Shareholder "say on pay" proposals seem to be picking up steam, and experts say this could put HR executives in the spotlight.
So far, Verizon Communications and Blockbuster are the only two companies whose shareholders have passed the proposals, which allow shareholders to give a nonbinding vote on executive pay packages. In February, insurer Aflac voluntarily agreed to allow an annual say-on-pay vote, becoming the first company to do so. But experts say the recent shareholder wins might trigger similar votes in coming months.
And if the Senate follows the House of Representatives’ lead on the issue, it is possible all companies will be required to give shareholders a nonbinding vote on executive compensation, experts say. The House voted in April in favor of a say-on-pay bill introduced by Rep. Barney Frank, D-Massachusetts. Shortly after, Sen. Barack Obama, D-Illinois, introduced a companion bill in the Senate.
The move toward giving shareholders more say on executive compensation would put savvy HR executives in the spotlight, as they tend to have the best understanding how executive compensation is structured, says Bill Coleman, president of Salary.com.
Traditionally, CEOs, CFOs and investor relations officials have handled presentations with shareholders, but this new trend speaks to the importance of having HR in the room, if not leading the discussion, he says.
"HR is involved in how the decisions are made around executive compensation, and they are the ones who can explain how the packages are linked to performance," he says.

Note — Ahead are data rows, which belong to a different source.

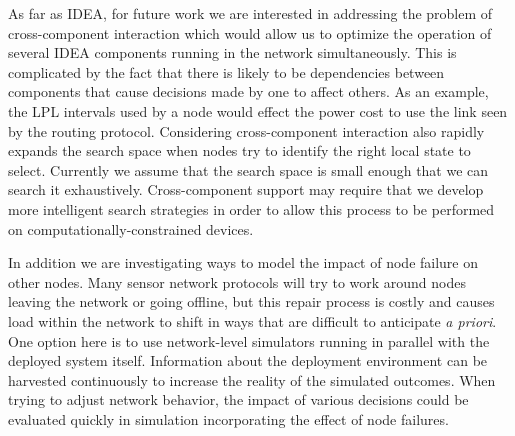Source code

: As far as IDEA, for future work we are interested in addressing the problem
of cross-component interaction which would allow us to optimize the operation
of several IDEA components running in the network simultaneously. This is
complicated by the fact that there is likely to be dependencies between
components that cause decisions made by one to affect others. As an example,
the LPL intervals used by a node would effect the power cost to use the link
seen by the routing protocol. Considering cross-component interaction also
rapidly expands the search space when nodes try to identify the right local
state to select. Currently we assume that the search space is small enough
that we can search it exhaustively. Cross-component support may require that
we develop more intelligent search strategies in order to allow this process
to be performed on computationally-constrained devices.

In addition we are investigating ways to model the impact of node failure on
other nodes. Many sensor network protocols will try to work around nodes
leaving the network or going offline, but this repair process is costly and
causes load within the network to shift in ways that are difficult to
anticipate \textit{a priori}. One option here is to use network-level
simulators running in parallel with the deployed system itself. Information
about the deployment environment can be harvested continuously to increase
the reality of the simulated outcomes. When trying to adjust network
behavior, the impact of various decisions could be evaluated quickly in
simulation incorporating the effect of node failures.
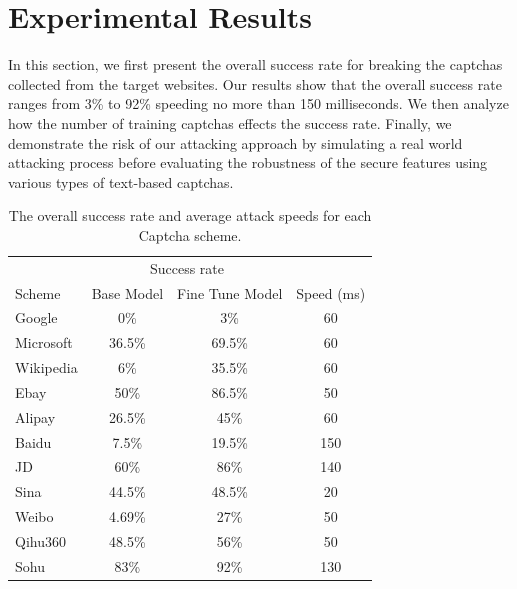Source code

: \section{Experimental Results}
In this section, we first present the overall success rate for breaking the captchas collected from the target websites. Our results show that the overall success rate ranges from 3\% to 92\% speeding no more than 150 milliseconds.
We then analyze how the number of training captchas effects the success rate.
Finally, we demonstrate the risk of our attacking approach by simulating a real world attacking process before evaluating the robustness of the secure features using various types of text-based captchas.

\begin{table}[t]
    \centering
    \small
    \caption{The overall success rate and average attack speeds for each Captcha scheme.}
    \label{table: current_rate}
    \begin{tabular}{lccc}
        \toprule
        & \multicolumn{2}{c}{Success rate} & \\
        \cline{2-3}
        \multirow{-2}{*}{Scheme} & Base Model & Fine Tune Model  & \multirow{-2}{*}{Speed (ms)}\\
        \midrule
        Google & 0\% & 3\% & 60 \\
        Microsoft & 36.5\% & 69.5\% & 60 \\
        Wikipedia & 6\% & 35.5\% & 60 \\
        Ebay & 50\% & 86.5\% & 50 \\
        Alipay & 26.5\% & 45\% & 60 \\
        Baidu & 7.5\% & 19.5\% & 150 \\
        JD & 60\% & 86\% & 140 \\
        Sina & 44.5\% & 48.5\% & 20 \\
        Weibo & 4.69\% & 27\% & 50 \\
        Qihu360 & 48.5\% & 56\% & 50 \\
        Sohu & 83\% & 92\% & 130 \\
        \bottomrule
    \end{tabular}
\end{table}

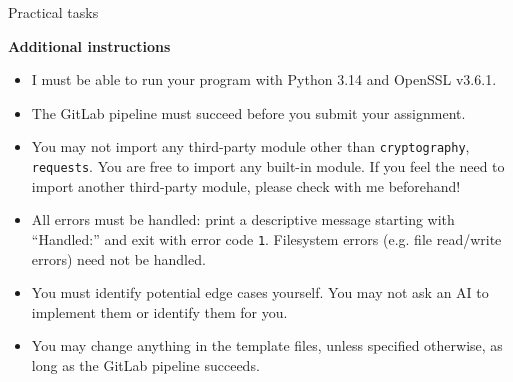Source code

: \documentclass{homework}
\begin{document}
\begin{center}
  Practical tasks
\end{center}

\textbf{Additional instructions}

\begin{itemize}
  \item I must be able to run your program with Python 3.14 and OpenSSL v3.6.1\footnotemark{}.
  \item The GitLab pipeline must succeed before you submit your assignment.
  \item You may not import any third-party module other than \texttt{cryptography}, \texttt{requests}.
  You are free to import any built-in module.
  If you feel the need to import another third-party module, please check with me beforehand!
  \item All errors must be handled: print a descriptive message starting with \enquote{Handled:} and exit with error code \texttt{1}.
  Filesystem errors (e.g. file read/write errors) need not be handled.
  \item You must identify potential edge cases yourself.
  You may not ask an AI to implement them or identify them for you.
  \item You may change anything in the template files, unless specified otherwise, as long as the GitLab pipeline succeeds.
\end{itemize}
\end{document}
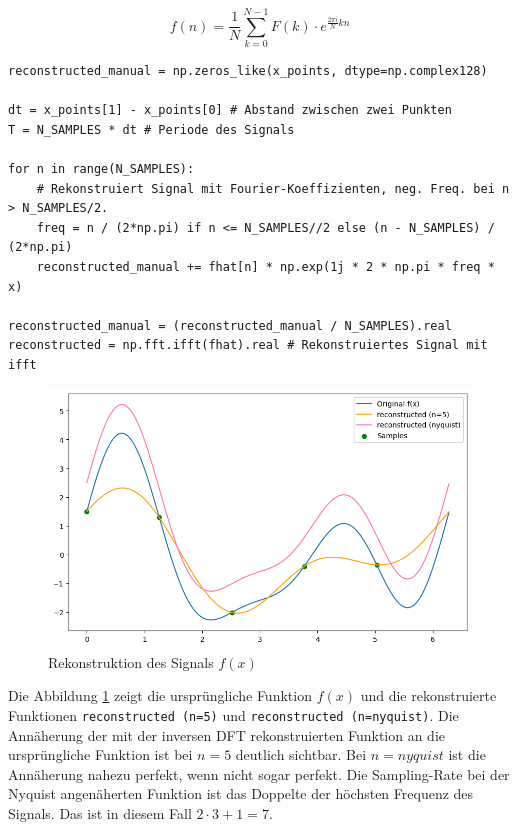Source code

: \documentclass[11pt,a4paper]{article}
\begin{document}
\[
	f(n) = \frac{1}{N} \sum_{k=0}^{N-1} F(k) \cdot e^{\frac{2\pi i}{N} kn}
\]

\begin{lstlisting}
reconstructed_manual = np.zeros_like(x_points, dtype=np.complex128)

dt = x_points[1] - x_points[0] # Abstand zwischen zwei Punkten
T = N_SAMPLES * dt # Periode des Signals

for n in range(N_SAMPLES):
    # Rekonstruiert Signal mit Fourier-Koeffizienten, neg. Freq. bei n > N_SAMPLES/2.
    freq = n / (2*np.pi) if n <= N_SAMPLES//2 else (n - N_SAMPLES) / (2*np.pi)
    reconstructed_manual += fhat[n] * np.exp(1j * 2 * np.pi * freq * x)

reconstructed_manual = (reconstructed_manual / N_SAMPLES).real
reconstructed = np.fft.ifft(fhat).real # Rekonstruiertes Signal mit ifft
\end{lstlisting}

\begin{figure}[h]
	\centering
	\includegraphics[width=0.60\linewidth]{img/dft_reconstructed.png}
	\caption{Rekonstruktion des Signals \(f(x)\)}
	\label{fig:dft_example_reconstructed}
\end{figure}

\noindent
\newline
Die Abbildung \ref{fig:dft_example_reconstructed} zeigt die ursprüngliche Funktion \(f(x)\) und die
rekonstruierte Funktionen \texttt{reconstructed (n=5)} und \texttt{reconstructed (n=nyquist)}.
Die Annäherung der mit der inversen DFT rekonstruierten Funktion an die ursprüngliche Funktion ist
bei \(n=5\) deutlich sichtbar. Bei \(n=nyquist\) ist die Annäherung nahezu perfekt, wenn nicht sogar
perfekt. Die Sampling-Rate bei der Nyquist angenäherten Funktion ist das Doppelte der höchsten
Frequenz des Signals. Das ist in diesem Fall \(2 \cdot 3 + 1 = 7\).
\end{document}
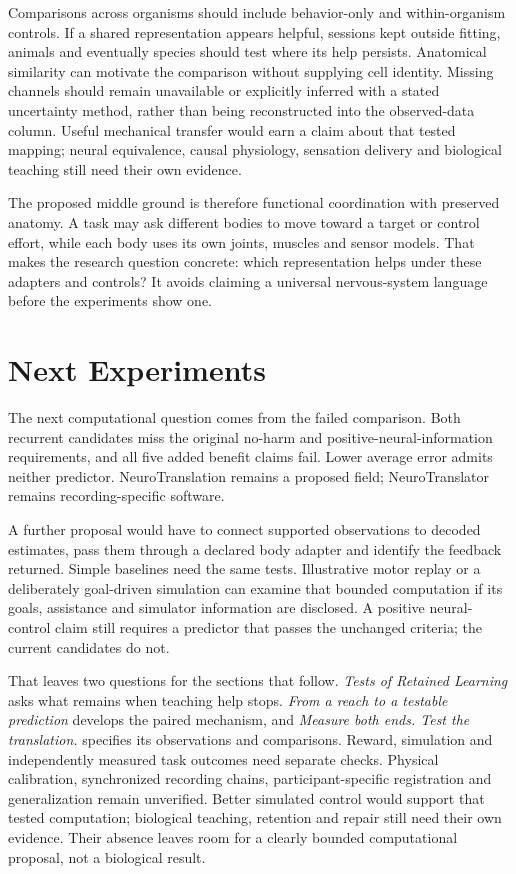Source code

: Comparisons across organisms should include behavior-only and within-organism controls. If a shared representation appears helpful, sessions kept outside fitting, animals and eventually species should test where its help persists. Anatomical similarity can motivate the comparison without supplying cell identity. Missing channels should remain unavailable or explicitly inferred with a stated uncertainty method, rather than being reconstructed into the observed-data column. Useful mechanical transfer would earn a claim about that tested mapping; neural equivalence, causal physiology, sensation delivery and biological teaching still need their own evidence.

The proposed middle ground is therefore functional coordination with preserved anatomy. A task may ask different bodies to move toward a target or control effort, while each body uses its own joints, muscles and sensor models. That makes the research question concrete: which representation helps under these adapters and controls? It avoids claiming a universal nervous-system language before the experiments show one.

\section{Next Experiments}

The next computational question comes from the failed comparison. Both
recurrent candidates miss the original no-harm and positive-neural-information
requirements, and all five added benefit claims fail. Lower average error
admits neither predictor. NeuroTranslation remains a proposed field;
NeuroTranslator remains recording-specific software.

A further proposal would have to connect supported observations to decoded
estimates, pass them through a declared body adapter and identify the feedback
returned. Simple baselines need the same tests. Illustrative motor replay or a
deliberately goal-driven simulation can examine that bounded computation if its
goals, assistance and simulator information are disclosed. A positive
neural-control claim still requires a predictor that passes the unchanged
criteria; the current candidates do not.

That leaves two questions for the sections that follow. \emph{Tests of Retained
Learning} asks what remains when teaching help stops. \emph{From a reach to a
testable prediction} develops the paired mechanism, and \emph{Measure both ends.
Test the translation.} specifies its observations and comparisons. Reward,
simulation and independently measured task outcomes need separate checks.
Physical calibration, synchronized recording chains, participant-specific
registration and generalization remain unverified. Better simulated control
would support that tested computation; biological teaching, retention and
repair still need their own evidence. Their absence leaves room for a clearly
bounded computational proposal, not a biological result.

It’s more important than ever for companies to be proactive with shareholders in discussing executive compensation, and HR should be leading those discussions, says Peter Chingos, senior executive compensation consultant at Mercer Human Resource Consulting.
"They should reach out to the top 10 shareholders and give them an update of what the company is thinking regarding executive compensation," he says. "If that doesn’t work, they should then go to the top 20."
Compensation committees should be able to turn to their HR executives and ask, "How will shareholders react to this?" as they are discussing executive compensation packages, says Patrick McGurn, senior vice president at Institutional Shareholder Services, a Rockville, Maryland-based firm that advises shareholders on how to vote on proposals.
McGurn says ISS is increasingly seeing companies bring HR into the room when they meet to discuss executive compensation issues. "It’s an element of HR’s job description now," he says.
But even the most articulate HR executives may not be able to fend off shareholders when it comes to executive compensation, says Mark Reilly, an independent executive compensation consultant based in Chicago.
"Shareholders are upset about the amounts, not whether it’s tied to performance," he says. "It’s not that they don’t understand the thinking behind these packages. It’s that they think they are too high."